In my previous post, I built a simple baseline model for the House Prices Kaggle competition using only numerical features, scaling, and a linear model.
Since then, I’ve iterated on that baseline by introducing a proper preprocessing pipeline, adding categorical features through one-hot encoding, and applying feature engineering, cross-validation, and hyperparameter tuning.
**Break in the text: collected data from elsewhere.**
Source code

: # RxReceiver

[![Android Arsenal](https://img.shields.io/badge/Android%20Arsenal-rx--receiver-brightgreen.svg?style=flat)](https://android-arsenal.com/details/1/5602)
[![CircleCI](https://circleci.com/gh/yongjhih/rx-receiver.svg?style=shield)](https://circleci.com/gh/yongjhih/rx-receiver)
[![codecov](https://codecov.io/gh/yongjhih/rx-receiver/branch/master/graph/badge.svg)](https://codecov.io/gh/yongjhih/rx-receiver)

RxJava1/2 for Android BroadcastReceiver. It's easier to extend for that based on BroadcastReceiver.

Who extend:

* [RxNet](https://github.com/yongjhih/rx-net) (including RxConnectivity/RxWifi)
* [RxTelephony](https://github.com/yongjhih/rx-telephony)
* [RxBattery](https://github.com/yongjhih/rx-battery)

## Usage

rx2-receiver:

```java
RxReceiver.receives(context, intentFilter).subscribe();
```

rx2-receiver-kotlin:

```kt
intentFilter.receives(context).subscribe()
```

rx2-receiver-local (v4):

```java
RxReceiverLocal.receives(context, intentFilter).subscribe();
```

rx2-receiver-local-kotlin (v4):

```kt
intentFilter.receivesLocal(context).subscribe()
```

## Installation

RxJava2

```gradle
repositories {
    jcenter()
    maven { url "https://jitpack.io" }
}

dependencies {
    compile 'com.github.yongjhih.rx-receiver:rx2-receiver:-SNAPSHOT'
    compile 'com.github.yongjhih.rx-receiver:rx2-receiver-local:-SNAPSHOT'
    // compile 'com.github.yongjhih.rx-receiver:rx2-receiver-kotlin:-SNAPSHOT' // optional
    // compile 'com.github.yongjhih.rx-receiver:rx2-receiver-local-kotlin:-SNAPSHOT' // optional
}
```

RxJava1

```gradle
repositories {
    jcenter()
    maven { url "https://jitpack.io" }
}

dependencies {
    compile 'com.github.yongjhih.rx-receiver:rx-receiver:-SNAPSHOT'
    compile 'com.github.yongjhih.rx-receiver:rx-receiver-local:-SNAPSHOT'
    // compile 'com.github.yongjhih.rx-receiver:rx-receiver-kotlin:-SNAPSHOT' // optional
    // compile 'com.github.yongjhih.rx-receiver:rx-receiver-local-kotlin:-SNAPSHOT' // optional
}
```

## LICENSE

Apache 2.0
The goal wasn’t to chase a leaderboard score, but to build a more realistic and disciplined machine learning workflow.
In this post, I walk through the key improvements I made to the baseline model and what I learned from the process, before moving on to more advanced models in future experiments.
Quick Recap of the Baseline
Model: Ridge Regression
Features: Numerical features only
Preprocessing: Manual scaling
Evaluation: Train/validation split
Result: Kaggle score around 0.34
This was intentionally simple, but clearly incomplete.
Problems With the Baseline
Categorical features were completely ignored
Preprocessing was done manually (easy to leak data)
No unified pipeline
Target variable (price) was highly skewed
Evaluation setup was not robust
Improvements I Made
🔹 Using a Pipeline
Keeps preprocessing and model together
Prevents data leakage
Makes experiments reproducible
This immediately made my workflow cleaner and safer.
🔹 Handling Categorical Features
Stopped dropping them
Encoded them properly
Why house data depends heavily on categories
Improved the model’s ability to learn housing-related patterns
🔹 Log Transforming the Target
House prices are right-skewed
Log transform stabilized the target
Evaluation became more meaningful
🔹 Better Evaluation Discipline
Used consistent RMSE calculation
Compared models properly
Avoided misleading improvements
Results
These changes reduced my validation RMSE significantly compared to the baseline and gave me more confidence in the model’s ability to generalize.
What I Learned
Pipelines are not optional, even for baselines
Data preprocessing matters as much as the model
Target transformations can have a big impact
Clean evaluation > chasing scores
What I’ll Try Next
Feature engineering
Cross-validation and tuning
Tree-based models (Random Forest, Gradient Boosting)
Comparing linear vs non-linear models